Laura didn’t look up from the fire when Gail approached, but continued to heap leaves with her pitchfork. Tiny fingers of flame burst from the mound, and smoke writhed in the frosty air.
“To what do I owe this pleasure?”
“I thought you should know . . .”
“I’ve already heard.”
“It’s time, Laura. It’s been silly of us . . .”
Laura looked up from the leaves, her eyes flashing, voice seething.
“Silly of us? You were the one who stole my man and kept him for yourself. Laughed at me. Mocked me.” Laura stabbed at the leaves. Sparks swirled, stinging their eyes, and they squinted, shrouded in ash.
“I didn’t keep him for myself. He married Susan, remember? Anyway, now he’s gone. I thought you should know.”
“So now I won’t ever have him, is that what you came to tell me? So you can rub my face in it? Again? It was over long ago, Gail.”
Laura stirred the fire again, scooping up more leaves. Something rustled the yellowing undergrowth beyond the matted grass, a cat or squirrel, causing the downy heads of fireweed to tremble and sway. Overhead, crows argued and the sun stared.
“We were children. It meant nothing.” Gail said softly. She surveyed Laura, then, taking in the thin gray hair pulled back into an elastic band, the gaunt cheeks, and the flat place under Laura’s shirt. Oh, please, God. She suddenly felt the heat from Laura’s melting flesh pressing against her face.
“I’m parched. Care to invite me in for a cup of tea?”
“Suit yourself.” Laura leaned the fork against the shed and wiped her hands on her faded jeans.
As they went up the porch stairs together, Gail paused, glimpsing the place in the concrete walkway where they’d each pressed their hands, side by side, into smooth, wet cement. Such a long time ago.
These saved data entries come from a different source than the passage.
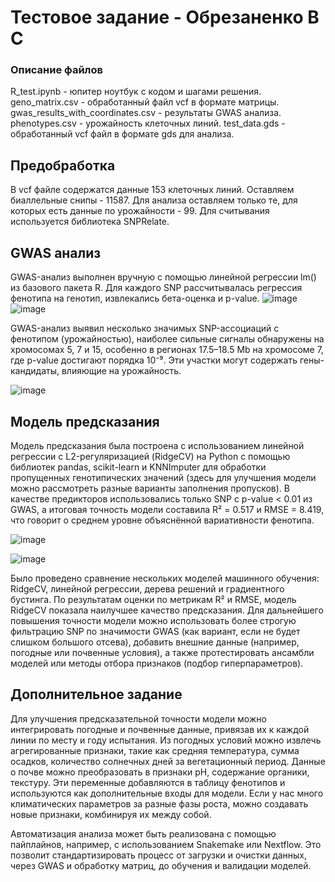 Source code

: # Тестовое задание - Обрезаненко В С
### Описание файлов
R_test.ipynb - юпитер ноутбук с кодом и шагами решения.
geno_matrix.csv - обработанный файл vcf в формате матрицы.
gwas_results_with_coordinates.csv - результаты GWAS анализа.
phenotypes.csv - урожайность клеточных линий.
test_data.gds - обработанный vcf файл в формате gds для анализа.

## Предобработка
В vcf файле содержатся данные 153 клеточных линий. Оставляем биаллельные снипы - 11587. Для анализа оставляем только те, для которых есть данные по урожайности - 99. Для считывания используется библиотека SNPRelate.
  
## GWAS анализ
GWAS-анализ выполнен вручную с помощью линейной регрессии lm() из базового пакета R. Для каждого SNP рассчитывалась регрессия фенотипа на генотип, извлекались бета-оценка и p-value.
![image](https://github.com/user-attachments/assets/ff982d15-9c3b-44ed-84c5-21410ff4ad39)   
![image](https://github.com/user-attachments/assets/97cd2b82-f401-4f13-969c-610548538fe4)  

GWAS-анализ выявил несколько значимых SNP-ассоциаций с фенотипом (урожайностью), наиболее сильные сигналы обнаружены на хромосомах 5, 7 и 15, особенно в регионах 17.5–18.5 Mb на хромосоме 7, где p-value достигают порядка 10⁻⁹. Эти участки могут содержать гены-кандидаты, влияющие на урожайность.
  
![image](https://github.com/user-attachments/assets/23753381-959a-424b-922e-bbd55836cd40)  

## Модель предсказания  

Модель предсказания была построена с использованием линейной регрессии с L2-регуляризацией (RidgeCV) на Python с помощью библиотек pandas, scikit-learn и KNNImputer для обработки пропущенных генотипических значений (здесь для улучшения модели можно рассмотреть разные варианты заполнения пропусков). В качестве предикторов использовались только SNP с p-value < 0.01 из GWAS, а итоговая точность модели составила R² = 0.517 и RMSE = 8.419, что говорит о среднем уровне объяснённой вариативности фенотипа. 

![image](https://github.com/user-attachments/assets/488eb5aa-7ebf-477b-9f1a-a59175124a0d)

  
![image](https://github.com/user-attachments/assets/2df915e1-278b-4134-b391-8d7aad50405d)  

Было проведено сравнение нескольких моделей машинного обучения: RidgeCV, линейной регрессии, дерева решений и градиентного бустинга. По результатам оценки по метрикам R² и RMSE, модель RidgeCV показала наилучшее качество предсказания. 
Для дальнейшего повышения точности модели можно использовать более строгую фильтрацию SNP по значимости GWAS (как вариант, если не будет слишком большого отсева), добавить внешние данные (например, погодные или почвенные условия), а также протестировать ансамбли моделей или методы отбора признаков (подбор гиперпараметров).

## Дополнительное задание

Для улучшения предсказательной точности модели можно интегрировать погодные и почвенные данные, привязав их к каждой линии по месту и году испытания. Из погодных условий можно извлечь агрегированные признаки, такие как средняя температура, сумма осадков, количество солнечных дней за вегетационный период. Данные о почве можно преобразовать в признаки pH, содержание органики, текстуру. Эти переменные добавляются в таблицу фенотипов и используются как дополнительные входы для модели.
Если у нас много климатических параметров за разные фазы роста, можно создавать новые признаки, комбинируя их между собой.


Автоматизация анализа может быть реализована с помощью пайплайнов, например, с использованием Snakemake или Nextflow. Это позволит стандартизировать процесс от загрузки и очистки данных, через GWAS и обработку матриц, до обучения и валидации моделей.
“Clear yourself a spot,” Laura instructed as she set the kettle to boil. Gail shifted oily work gloves and farm magazines to another chair, ignoring the layers of dust and cat hair, the sticky spots on the table. Frowning, Laura examined the contents of a cookie tin and tipped it into the trash. She rinsed two stained teacups in the sink.
“Still working at the store?” she asked.
“Yes, keeping books.”
“You’ve been there . . . how long?”
“Since Brian started kindergarten. He’s 22 now. In college.”
“Oh,” Laura said flatly. “That’s nice.” She set the teapot on the table. There was a chip on the spout, and Gail looked away. And saw the flyspecked window, faded curtains, worn linoleum, and grimy woodwork. She cleared her throat.
“It’s been . . .”
“. . .a long time.”
“We were young and foolish. Cruel.”
“We’re not kids anymore.”
“I should hope not.” Laura stirred the tea, and the hot liquid dribbled over the wounded china as she poured. “Sugar? I don’t have any cream.”
“No sugar. Black is fine.”
The ancient yellowed refrigerator muttered while they drank.
“Did you ever . . .?”
“How is . . .?”
They laughed, then, nervously and clumsily, as if wandering along paths grown over, foreign and unfamiliar.
“I really am sorry,” Gail attempted again.
“I know. Me, too.”
“Life is short.” Gail glanced at Laura’s lopsided shirt front again. And wondered who Laura might have claimed as Next of Kin on the hospital forms. Probably not me. She winced.
“Very short.” Laura whispered.
Maybe there was still time to unravel the tangle they’d allowed, pruning and cutting away, down to the quick, discarding the aged debris.
“I must go. Thanks for tea.”
In the yard, the fire had consumed itself, leaving a ring of damp leaves around an ashen heart.
“Come again.” Laura’s voice was fringed with longing.
“I will. It’s been . . .”
“. . .far too long.”
“Yes. Well, I’m off.”
She backed down the lane, then, intent on keeping the car straight, yet reluctant to slip her eyes away from Laura’s frail and fading figure.